### EXERCISE DIRECTIONS
The required answer is every line of the data containing the word "channels".

##### SOURCE DATA #####

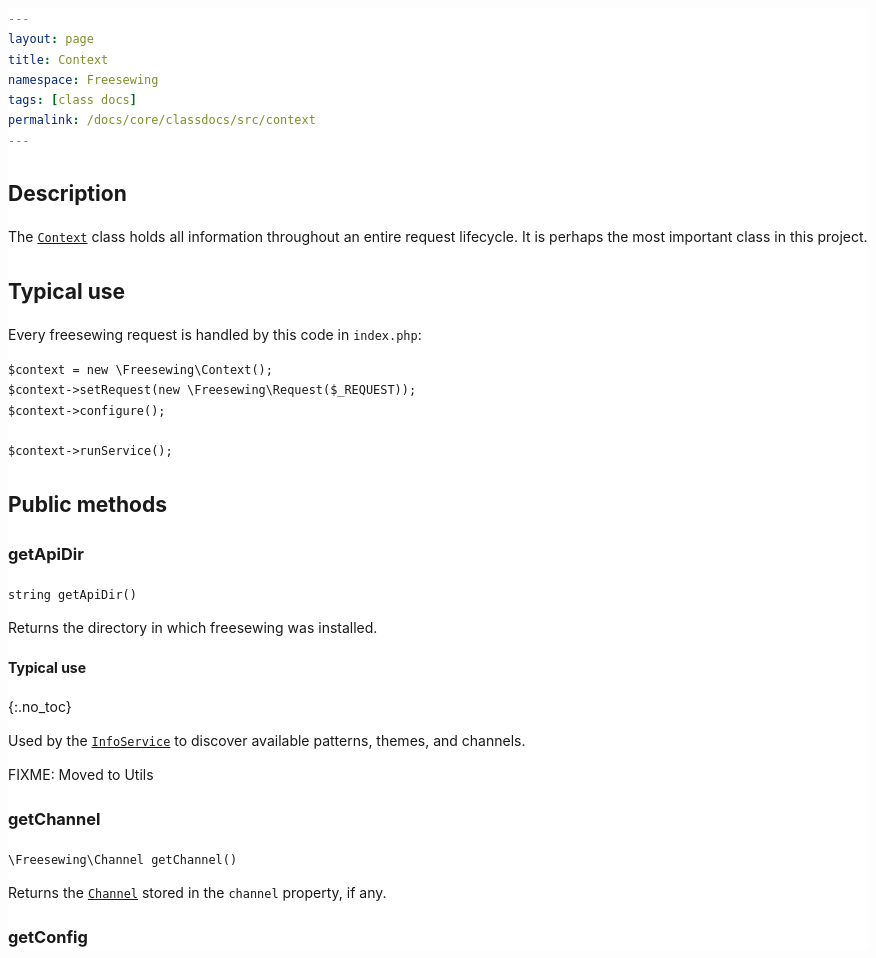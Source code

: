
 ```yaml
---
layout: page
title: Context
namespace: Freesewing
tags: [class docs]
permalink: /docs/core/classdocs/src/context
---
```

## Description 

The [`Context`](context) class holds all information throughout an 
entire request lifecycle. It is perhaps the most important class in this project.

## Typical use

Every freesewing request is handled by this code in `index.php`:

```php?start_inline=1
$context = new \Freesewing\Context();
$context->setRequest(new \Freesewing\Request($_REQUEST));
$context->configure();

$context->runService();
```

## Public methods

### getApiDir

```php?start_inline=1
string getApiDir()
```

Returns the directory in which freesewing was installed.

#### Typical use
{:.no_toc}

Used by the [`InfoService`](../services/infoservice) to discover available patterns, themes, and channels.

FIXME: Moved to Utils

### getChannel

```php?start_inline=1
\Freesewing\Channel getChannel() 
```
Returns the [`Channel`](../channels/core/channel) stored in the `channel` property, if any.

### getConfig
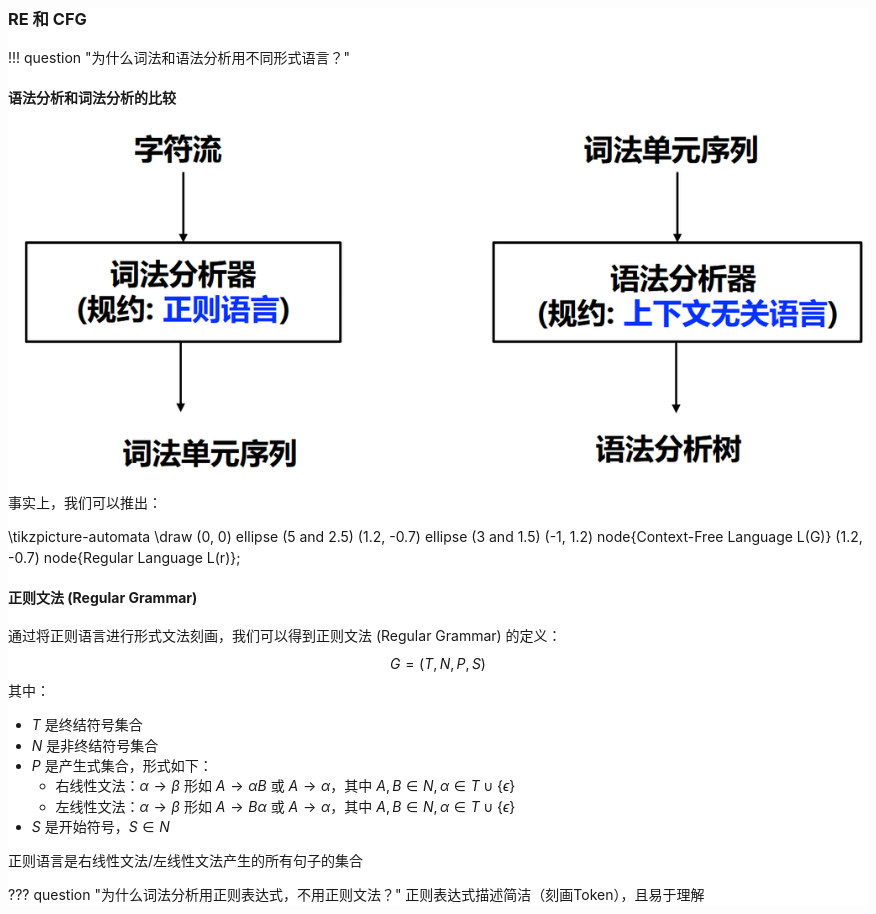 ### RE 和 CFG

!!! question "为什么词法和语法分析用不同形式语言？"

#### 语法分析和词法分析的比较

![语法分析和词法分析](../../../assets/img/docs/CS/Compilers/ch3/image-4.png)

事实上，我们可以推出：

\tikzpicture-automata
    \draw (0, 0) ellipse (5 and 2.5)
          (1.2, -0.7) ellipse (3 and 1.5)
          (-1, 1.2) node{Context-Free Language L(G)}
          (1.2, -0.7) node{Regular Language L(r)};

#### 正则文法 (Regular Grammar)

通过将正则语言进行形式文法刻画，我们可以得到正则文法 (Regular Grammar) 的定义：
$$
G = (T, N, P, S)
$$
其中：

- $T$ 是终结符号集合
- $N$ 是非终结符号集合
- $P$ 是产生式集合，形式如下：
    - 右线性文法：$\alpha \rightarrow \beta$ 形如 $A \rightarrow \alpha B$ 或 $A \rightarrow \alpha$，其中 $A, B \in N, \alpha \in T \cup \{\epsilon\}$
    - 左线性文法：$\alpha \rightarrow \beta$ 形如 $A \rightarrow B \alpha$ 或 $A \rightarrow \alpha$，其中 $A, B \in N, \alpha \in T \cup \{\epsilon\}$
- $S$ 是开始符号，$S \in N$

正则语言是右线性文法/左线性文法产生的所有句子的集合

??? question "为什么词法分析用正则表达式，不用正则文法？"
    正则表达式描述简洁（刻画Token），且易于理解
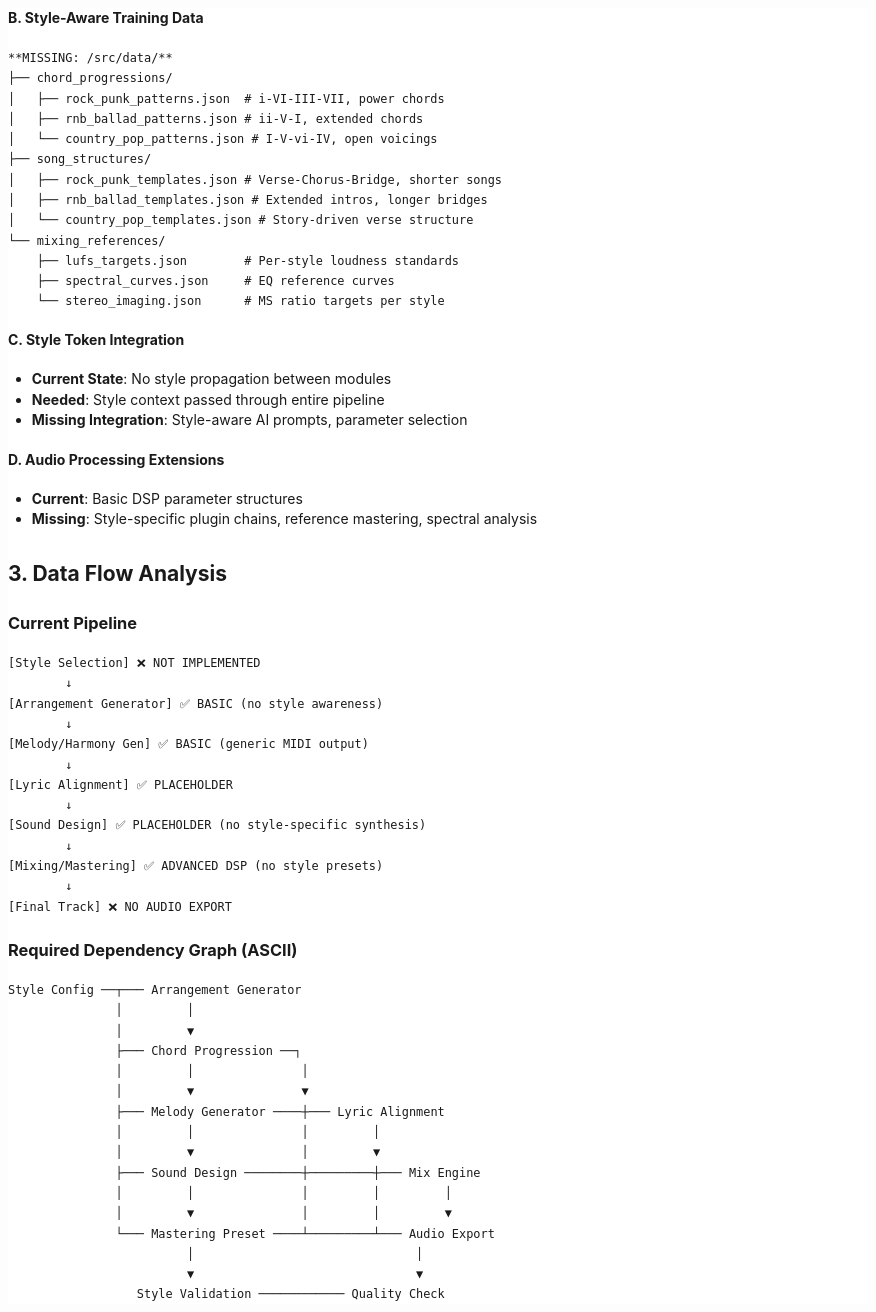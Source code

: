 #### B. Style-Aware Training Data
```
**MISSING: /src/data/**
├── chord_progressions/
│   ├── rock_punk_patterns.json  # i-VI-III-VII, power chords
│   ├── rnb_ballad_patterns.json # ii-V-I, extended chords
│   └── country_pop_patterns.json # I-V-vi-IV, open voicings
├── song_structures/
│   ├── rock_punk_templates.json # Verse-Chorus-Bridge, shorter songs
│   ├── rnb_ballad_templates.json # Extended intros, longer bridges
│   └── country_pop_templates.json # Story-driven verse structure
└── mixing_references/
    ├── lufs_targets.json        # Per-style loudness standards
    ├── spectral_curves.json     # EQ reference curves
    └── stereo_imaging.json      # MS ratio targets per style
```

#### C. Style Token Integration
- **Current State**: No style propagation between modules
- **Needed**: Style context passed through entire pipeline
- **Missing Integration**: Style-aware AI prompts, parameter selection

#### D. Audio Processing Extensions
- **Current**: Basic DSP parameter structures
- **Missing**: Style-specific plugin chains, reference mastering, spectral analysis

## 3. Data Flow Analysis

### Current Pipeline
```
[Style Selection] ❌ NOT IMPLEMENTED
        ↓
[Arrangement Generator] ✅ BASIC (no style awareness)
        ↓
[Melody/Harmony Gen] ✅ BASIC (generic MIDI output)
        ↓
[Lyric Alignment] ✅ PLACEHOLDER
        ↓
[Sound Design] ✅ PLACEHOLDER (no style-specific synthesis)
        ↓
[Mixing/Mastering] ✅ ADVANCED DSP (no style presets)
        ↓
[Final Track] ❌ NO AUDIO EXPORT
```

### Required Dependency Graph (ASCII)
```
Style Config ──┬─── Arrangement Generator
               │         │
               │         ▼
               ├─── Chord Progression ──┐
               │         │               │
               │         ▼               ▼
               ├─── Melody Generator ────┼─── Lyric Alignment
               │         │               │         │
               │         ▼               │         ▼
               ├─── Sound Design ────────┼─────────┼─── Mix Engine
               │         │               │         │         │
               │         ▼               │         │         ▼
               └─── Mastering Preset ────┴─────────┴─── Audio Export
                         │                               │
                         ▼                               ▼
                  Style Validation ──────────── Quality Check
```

#####
##### SOURCE DATA #####

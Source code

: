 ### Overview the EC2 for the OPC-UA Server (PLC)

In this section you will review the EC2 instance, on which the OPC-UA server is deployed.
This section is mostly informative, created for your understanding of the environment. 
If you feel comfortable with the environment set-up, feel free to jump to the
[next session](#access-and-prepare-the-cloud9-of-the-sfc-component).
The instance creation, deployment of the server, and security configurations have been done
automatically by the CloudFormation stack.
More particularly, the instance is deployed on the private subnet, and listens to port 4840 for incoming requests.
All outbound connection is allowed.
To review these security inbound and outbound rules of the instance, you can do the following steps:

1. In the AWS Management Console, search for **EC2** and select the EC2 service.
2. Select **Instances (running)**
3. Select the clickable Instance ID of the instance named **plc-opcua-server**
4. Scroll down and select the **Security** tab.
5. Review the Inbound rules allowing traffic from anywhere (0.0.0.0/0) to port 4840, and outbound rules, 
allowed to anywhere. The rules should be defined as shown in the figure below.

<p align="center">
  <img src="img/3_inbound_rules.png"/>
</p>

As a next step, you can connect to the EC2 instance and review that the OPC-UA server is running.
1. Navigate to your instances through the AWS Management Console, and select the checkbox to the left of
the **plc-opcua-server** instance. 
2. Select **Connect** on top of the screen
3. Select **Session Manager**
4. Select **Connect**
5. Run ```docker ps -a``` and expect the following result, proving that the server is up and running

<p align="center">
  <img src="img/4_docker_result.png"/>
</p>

#####
##### SOURCE DATA #####

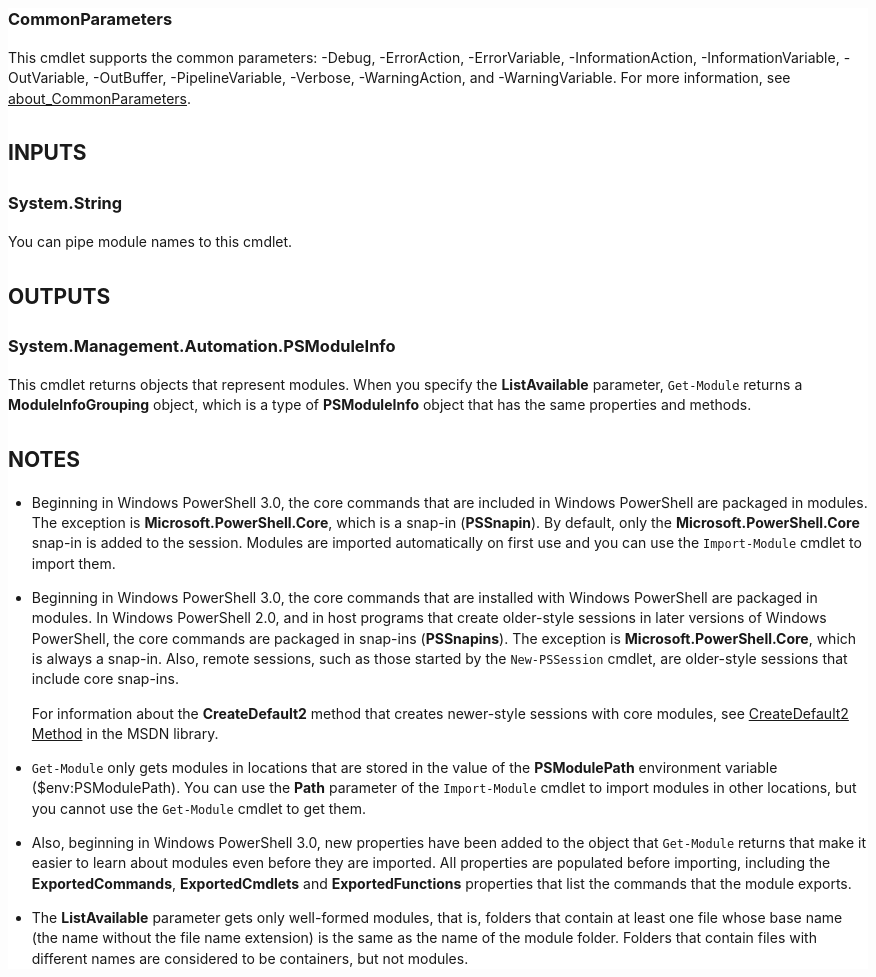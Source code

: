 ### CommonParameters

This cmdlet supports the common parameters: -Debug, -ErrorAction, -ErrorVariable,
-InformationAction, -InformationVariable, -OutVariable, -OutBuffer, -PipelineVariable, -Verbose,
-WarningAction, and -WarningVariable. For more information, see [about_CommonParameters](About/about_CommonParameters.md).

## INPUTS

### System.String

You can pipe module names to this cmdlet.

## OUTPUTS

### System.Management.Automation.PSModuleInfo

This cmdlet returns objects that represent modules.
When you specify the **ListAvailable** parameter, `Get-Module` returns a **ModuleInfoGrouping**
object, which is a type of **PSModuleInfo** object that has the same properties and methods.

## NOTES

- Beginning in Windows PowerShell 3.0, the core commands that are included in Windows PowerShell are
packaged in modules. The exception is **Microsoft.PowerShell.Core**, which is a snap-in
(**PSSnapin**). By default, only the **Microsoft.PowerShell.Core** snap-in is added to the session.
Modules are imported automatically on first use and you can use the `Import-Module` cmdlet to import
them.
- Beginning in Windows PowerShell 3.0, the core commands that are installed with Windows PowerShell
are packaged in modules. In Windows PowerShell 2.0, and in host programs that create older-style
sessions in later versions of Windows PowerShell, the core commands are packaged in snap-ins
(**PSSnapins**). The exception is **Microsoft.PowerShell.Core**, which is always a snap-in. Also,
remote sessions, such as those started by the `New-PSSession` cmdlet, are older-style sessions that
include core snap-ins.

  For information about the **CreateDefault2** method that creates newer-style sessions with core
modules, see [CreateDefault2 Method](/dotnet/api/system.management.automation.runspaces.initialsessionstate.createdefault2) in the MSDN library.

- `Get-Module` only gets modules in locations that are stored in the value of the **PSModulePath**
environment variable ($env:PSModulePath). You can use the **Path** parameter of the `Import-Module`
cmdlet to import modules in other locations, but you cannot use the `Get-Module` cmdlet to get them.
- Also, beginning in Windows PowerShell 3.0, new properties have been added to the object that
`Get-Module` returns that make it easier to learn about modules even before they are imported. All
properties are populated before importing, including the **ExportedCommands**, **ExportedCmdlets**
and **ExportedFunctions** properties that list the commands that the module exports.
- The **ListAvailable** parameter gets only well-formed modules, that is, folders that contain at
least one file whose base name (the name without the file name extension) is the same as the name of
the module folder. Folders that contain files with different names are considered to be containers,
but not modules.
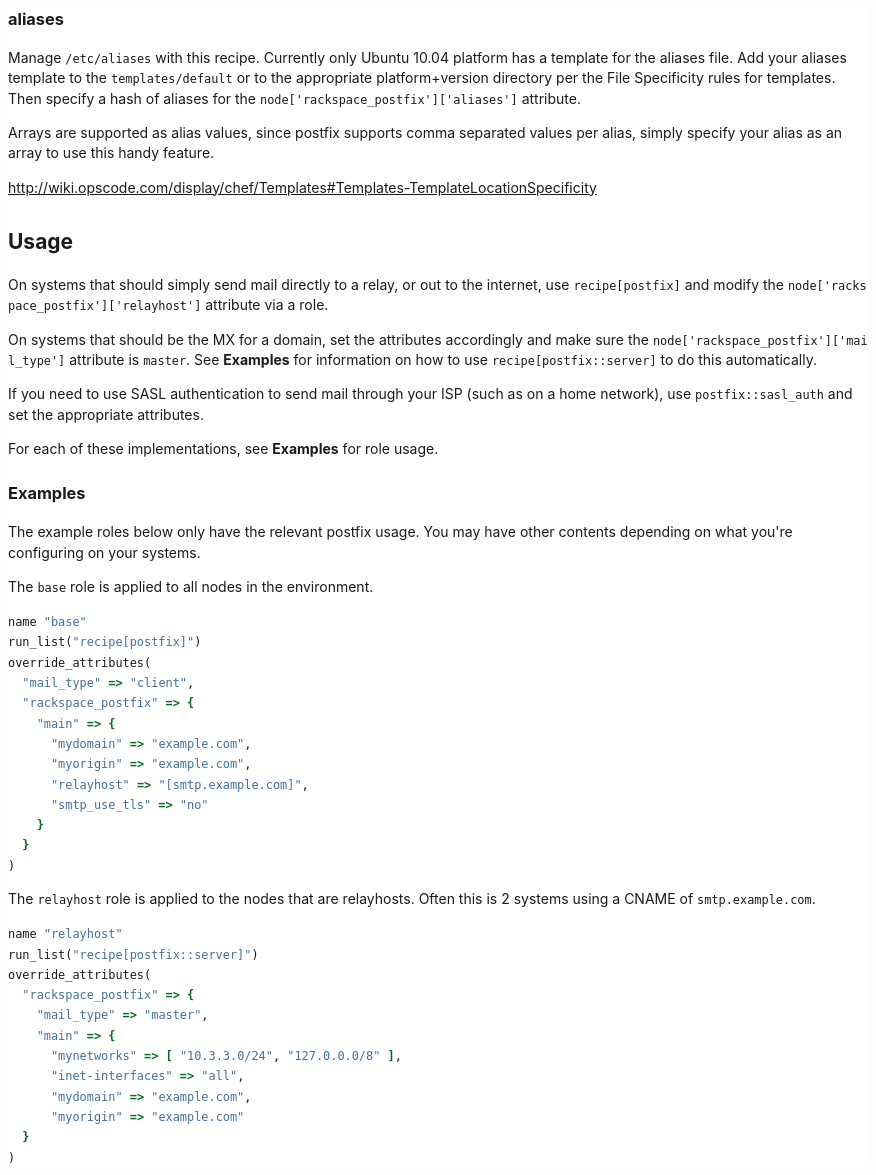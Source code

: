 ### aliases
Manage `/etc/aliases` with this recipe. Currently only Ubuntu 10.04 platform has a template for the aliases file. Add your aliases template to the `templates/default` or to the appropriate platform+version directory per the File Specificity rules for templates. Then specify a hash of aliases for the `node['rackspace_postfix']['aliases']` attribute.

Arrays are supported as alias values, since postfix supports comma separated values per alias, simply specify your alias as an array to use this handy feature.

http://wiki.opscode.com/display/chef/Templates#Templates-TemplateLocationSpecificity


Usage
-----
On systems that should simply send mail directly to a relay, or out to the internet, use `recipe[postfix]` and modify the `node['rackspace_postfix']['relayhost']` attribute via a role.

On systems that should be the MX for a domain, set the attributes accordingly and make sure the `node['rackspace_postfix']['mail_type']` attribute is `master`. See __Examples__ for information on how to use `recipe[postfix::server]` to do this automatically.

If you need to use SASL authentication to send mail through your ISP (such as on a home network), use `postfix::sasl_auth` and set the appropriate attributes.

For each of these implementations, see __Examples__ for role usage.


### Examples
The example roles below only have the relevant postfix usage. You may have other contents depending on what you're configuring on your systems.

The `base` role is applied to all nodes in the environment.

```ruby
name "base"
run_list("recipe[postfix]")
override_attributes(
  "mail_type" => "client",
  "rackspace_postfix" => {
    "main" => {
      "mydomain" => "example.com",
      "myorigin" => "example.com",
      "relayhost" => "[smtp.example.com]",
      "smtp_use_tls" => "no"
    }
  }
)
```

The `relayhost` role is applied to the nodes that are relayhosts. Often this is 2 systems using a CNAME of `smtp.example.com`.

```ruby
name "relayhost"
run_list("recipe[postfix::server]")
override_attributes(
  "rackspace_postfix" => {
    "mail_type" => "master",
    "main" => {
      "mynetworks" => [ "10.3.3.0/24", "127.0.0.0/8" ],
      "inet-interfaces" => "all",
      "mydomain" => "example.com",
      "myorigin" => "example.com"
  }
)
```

#####

### EXERCISE SOLUTION
Used by the [`InfoService`](../services/infoservice) to discover available patterns, themes, and channels.
Returns the [`Channel`](../channels/core/channel) stored in the `channel` property, if any.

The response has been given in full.